Does anyone have contact info for John and Martha Russell? I'm trying to find breeding information for AFC Texas Troubador.

I have QAA choc bitch (FC-AFC Way-Da-Go Call of the Wild x FC-AFC Portland's Muddy Waters bitch) with all the usual clearances that should come into heat in Oct.

I tried calling the number and sending a message via www.findretrievers.com but the number didn't appear valid and I haven't gotten anything back from the message. Maybe I dialed the number wrong.

Thanks
Braxton


----------



## Angie B (Sep 30, 2003)

PM sent

Angie


----------



## Jay Dufour (Jan 19, 2003)

We are happy so far with this little one http://youtu.be/BgwMdgcyhyo


----------



## bandd (Jan 6, 2009)

Thanks for the information. Just sent the e-mail. Does anyone have any pictures of the dog? I think I saw him in the derby but can't remember.


----------



## bandd (Jan 6, 2009)

Also, I'm definitely no breeding expert but I can analyze see what has produced in the past. The trouble is know what mixes well. I realize I'm handicapped with a chocolate pedigree but does anyone have an opinion about or have seen a previous breeding outcrossing a chocolate pedigree to something similar? 

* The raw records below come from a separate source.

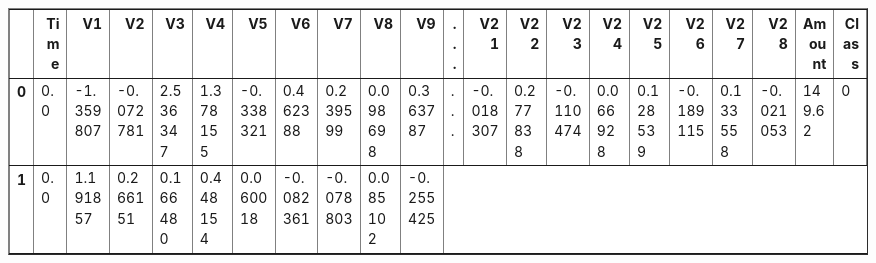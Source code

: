 <table border="1" class="dataframe">
  <thead>
    <tr style="text-align: right;">
      <th></th>
      <th>Time</th>
      <th>V1</th>
      <th>V2</th>
      <th>V3</th>
      <th>V4</th>
      <th>V5</th>
      <th>V6</th>
      <th>V7</th>
      <th>V8</th>
      <th>V9</th>
      <th>...</th>
      <th>V21</th>
      <th>V22</th>
      <th>V23</th>
      <th>V24</th>
      <th>V25</th>
      <th>V26</th>
      <th>V27</th>
      <th>V28</th>
      <th>Amount</th>
      <th>Class</th>
    </tr>
  </thead>
  <tbody>
    <tr>
      <th>0</th>
      <td>0.0</td>
      <td>-1.359807</td>
      <td>-0.072781</td>
      <td>2.536347</td>
      <td>1.378155</td>
      <td>-0.338321</td>
      <td>0.462388</td>
      <td>0.239599</td>
      <td>0.098698</td>
      <td>0.363787</td>
      <td>...</td>
      <td>-0.018307</td>
      <td>0.277838</td>
      <td>-0.110474</td>
      <td>0.066928</td>
      <td>0.128539</td>
      <td>-0.189115</td>
      <td>0.133558</td>
      <td>-0.021053</td>
      <td>149.62</td>
      <td>0</td>
    </tr>
    <tr>
      <th>1</th>
      <td>0.0</td>
      <td>1.191857</td>
      <td>0.266151</td>
      <td>0.166480</td>
      <td>0.448154</td>
      <td>0.060018</td>
      <td>-0.082361</td>
      <td>-0.078803</td>
      <td>0.085102</td>
      <td>-0.255425</td>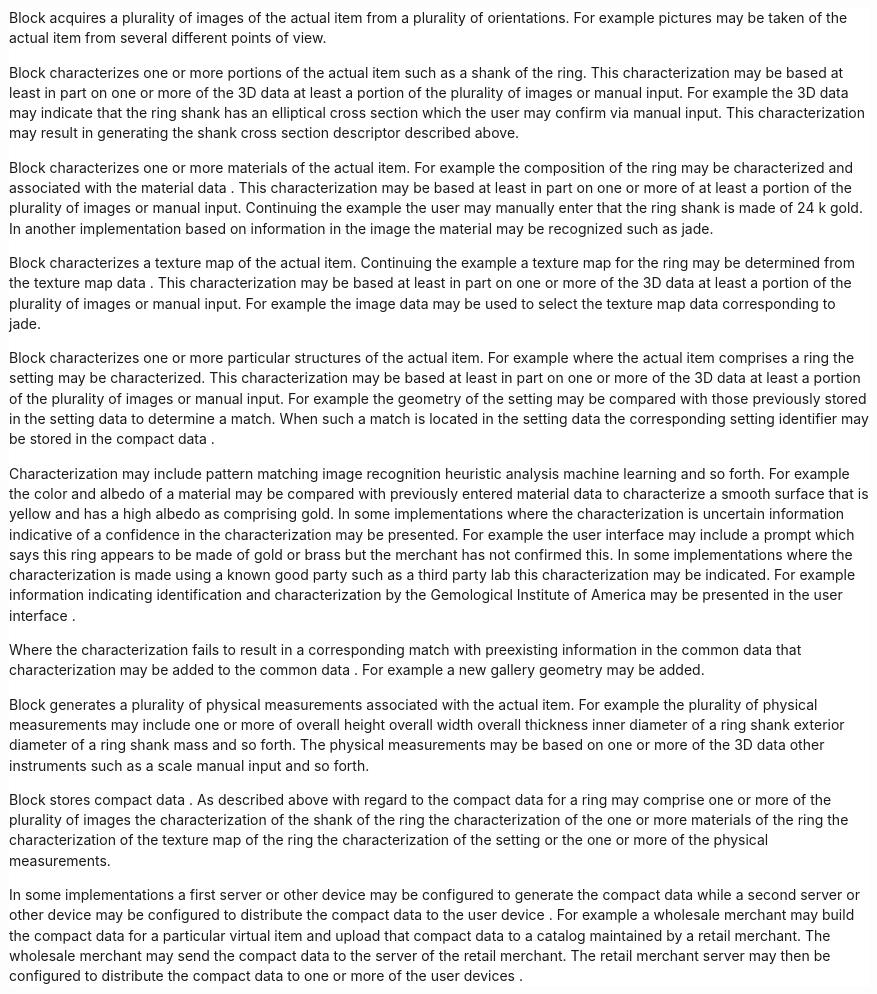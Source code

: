 Block acquires a plurality of images of the actual item from a plurality of orientations. For example pictures may be taken of the actual item from several different points of view.

Block characterizes one or more portions of the actual item such as a shank of the ring. This characterization may be based at least in part on one or more of the 3D data at least a portion of the plurality of images or manual input. For example the 3D data may indicate that the ring shank has an elliptical cross section which the user may confirm via manual input. This characterization may result in generating the shank cross section descriptor described above.

Block characterizes one or more materials of the actual item. For example the composition of the ring may be characterized and associated with the material data . This characterization may be based at least in part on one or more of at least a portion of the plurality of images or manual input. Continuing the example the user may manually enter that the ring shank is made of 24 k gold. In another implementation based on information in the image the material may be recognized such as jade.

Block characterizes a texture map of the actual item. Continuing the example a texture map for the ring may be determined from the texture map data . This characterization may be based at least in part on one or more of the 3D data at least a portion of the plurality of images or manual input. For example the image data may be used to select the texture map data corresponding to jade.

Block characterizes one or more particular structures of the actual item. For example where the actual item comprises a ring the setting may be characterized. This characterization may be based at least in part on one or more of the 3D data at least a portion of the plurality of images or manual input. For example the geometry of the setting may be compared with those previously stored in the setting data to determine a match. When such a match is located in the setting data the corresponding setting identifier may be stored in the compact data .

Characterization may include pattern matching image recognition heuristic analysis machine learning and so forth. For example the color and albedo of a material may be compared with previously entered material data to characterize a smooth surface that is yellow and has a high albedo as comprising gold. In some implementations where the characterization is uncertain information indicative of a confidence in the characterization may be presented. For example the user interface may include a prompt which says this ring appears to be made of gold or brass but the merchant has not confirmed this. In some implementations where the characterization is made using a known good party such as a third party lab this characterization may be indicated. For example information indicating identification and characterization by the Gemological Institute of America may be presented in the user interface .

Where the characterization fails to result in a corresponding match with preexisting information in the common data that characterization may be added to the common data . For example a new gallery geometry may be added.

Block generates a plurality of physical measurements associated with the actual item. For example the plurality of physical measurements may include one or more of overall height overall width overall thickness inner diameter of a ring shank exterior diameter of a ring shank mass and so forth. The physical measurements may be based on one or more of the 3D data other instruments such as a scale manual input and so forth.

Block stores compact data . As described above with regard to the compact data for a ring may comprise one or more of the plurality of images the characterization of the shank of the ring the characterization of the one or more materials of the ring the characterization of the texture map of the ring the characterization of the setting or the one or more of the physical measurements.

In some implementations a first server or other device may be configured to generate the compact data while a second server or other device may be configured to distribute the compact data to the user device . For example a wholesale merchant may build the compact data for a particular virtual item and upload that compact data to a catalog maintained by a retail merchant. The wholesale merchant may send the compact data to the server of the retail merchant. The retail merchant server may then be configured to distribute the compact data to one or more of the user devices .
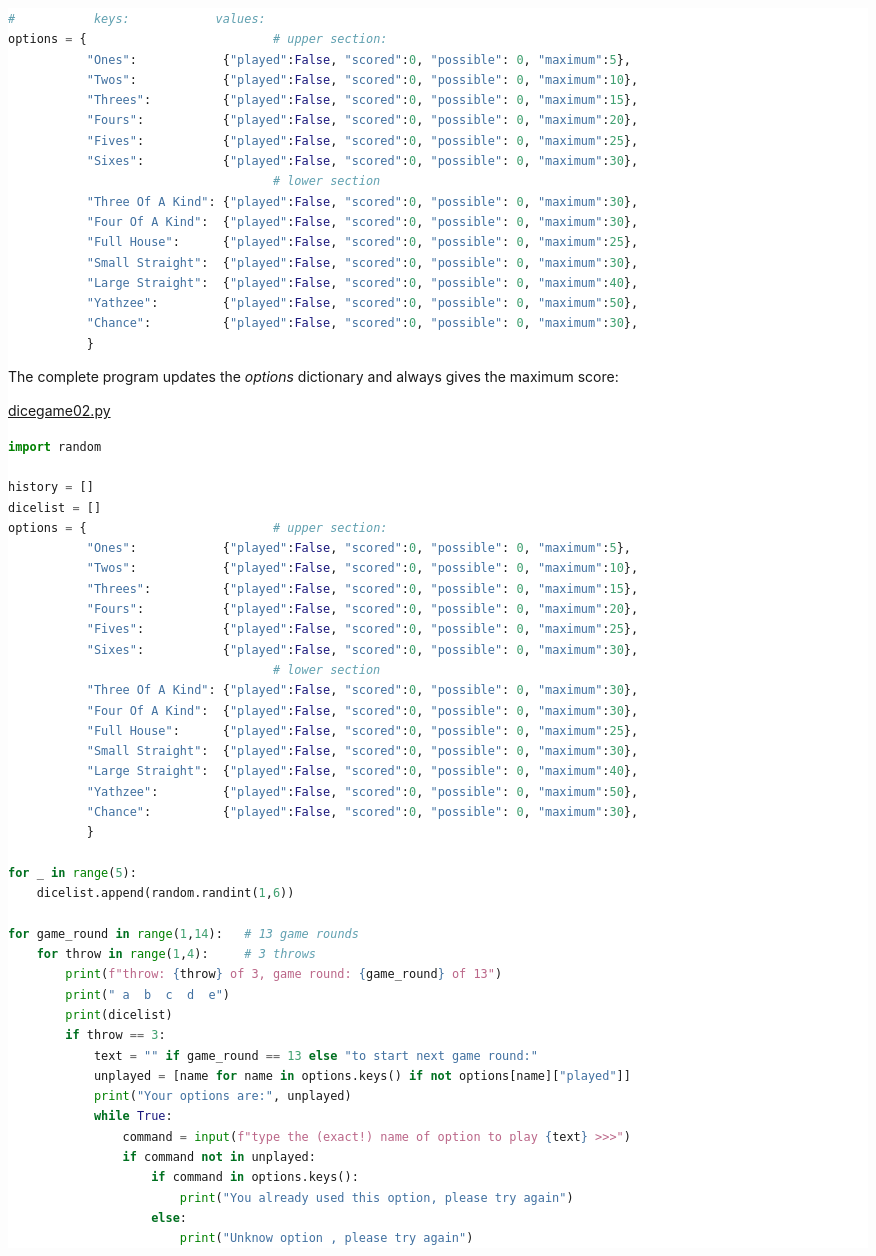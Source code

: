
 ```python
#           keys:            values:
options = {                          # upper section:
           "Ones":            {"played":False, "scored":0, "possible": 0, "maximum":5},
           "Twos":            {"played":False, "scored":0, "possible": 0, "maximum":10},
           "Threes":          {"played":False, "scored":0, "possible": 0, "maximum":15},
           "Fours":           {"played":False, "scored":0, "possible": 0, "maximum":20},
           "Fives":           {"played":False, "scored":0, "possible": 0, "maximum":25},
           "Sixes":           {"played":False, "scored":0, "possible": 0, "maximum":30},
                                     # lower section
           "Three Of A Kind": {"played":False, "scored":0, "possible": 0, "maximum":30},
           "Four Of A Kind":  {"played":False, "scored":0, "possible": 0, "maximum":30},
           "Full House":      {"played":False, "scored":0, "possible": 0, "maximum":25},
           "Small Straight":  {"played":False, "scored":0, "possible": 0, "maximum":30},
           "Large Straight":  {"played":False, "scored":0, "possible": 0, "maximum":40},
           "Yathzee":         {"played":False, "scored":0, "possible": 0, "maximum":50},
           "Chance":          {"played":False, "scored":0, "possible": 0, "maximum":30},
           }
```

The complete program updates the _options_ dictionary and always gives the maximum score:

[dicegame02.py](dicegame02.py)

```python
import random

history = []
dicelist = []
options = {                          # upper section:
           "Ones":            {"played":False, "scored":0, "possible": 0, "maximum":5},
           "Twos":            {"played":False, "scored":0, "possible": 0, "maximum":10},
           "Threes":          {"played":False, "scored":0, "possible": 0, "maximum":15},
           "Fours":           {"played":False, "scored":0, "possible": 0, "maximum":20},
           "Fives":           {"played":False, "scored":0, "possible": 0, "maximum":25},
           "Sixes":           {"played":False, "scored":0, "possible": 0, "maximum":30},
                                     # lower section
           "Three Of A Kind": {"played":False, "scored":0, "possible": 0, "maximum":30},
           "Four Of A Kind":  {"played":False, "scored":0, "possible": 0, "maximum":30},
           "Full House":      {"played":False, "scored":0, "possible": 0, "maximum":25},
           "Small Straight":  {"played":False, "scored":0, "possible": 0, "maximum":30},
           "Large Straight":  {"played":False, "scored":0, "possible": 0, "maximum":40},
           "Yathzee":         {"played":False, "scored":0, "possible": 0, "maximum":50},
           "Chance":          {"played":False, "scored":0, "possible": 0, "maximum":30},
           }

for _ in range(5):    
    dicelist.append(random.randint(1,6))  

for game_round in range(1,14):   # 13 game rounds 
    for throw in range(1,4):     # 3 throws
        print(f"throw: {throw} of 3, game round: {game_round} of 13")
        print(" a  b  c  d  e")
        print(dicelist)
        if throw == 3:
            text = "" if game_round == 13 else "to start next game round:"
            unplayed = [name for name in options.keys() if not options[name]["played"]]
            print("Your options are:", unplayed)
            while True:    
                command = input(f"type the (exact!) name of option to play {text} >>>")
                if command not in unplayed:
                    if command in options.keys():
                        print("You already used this option, please try again")
                    else:
                        print("Unknow option , please try again") 
```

http://www.huntinglabpedigree.com/pedigree.asp?id=16234

http://www.huntinglabpedigree.com/pedigree.asp?id=40664


----------



## Angie B (Sep 30, 2003)

I don't think you can go wrong. Both pedigree's are pretty stout and successful. I don't have any information on how well they would mix but I'd take a shot at it.

Angie


----------



## bandd (Jan 6, 2009)

I finally got in touch with Martha. Very excited about doing this breeding. Logistics could be a challenge. No frozen semen and they're in VT until the end of Sep and then TX. She should come in Sep-Oct. I can get her to TX but VT would be difficult.

Does anyone have any pictures of Tubb? I've searched the forum/internet but can't find any of him. I asked Martha via e-mail but figured I would check here.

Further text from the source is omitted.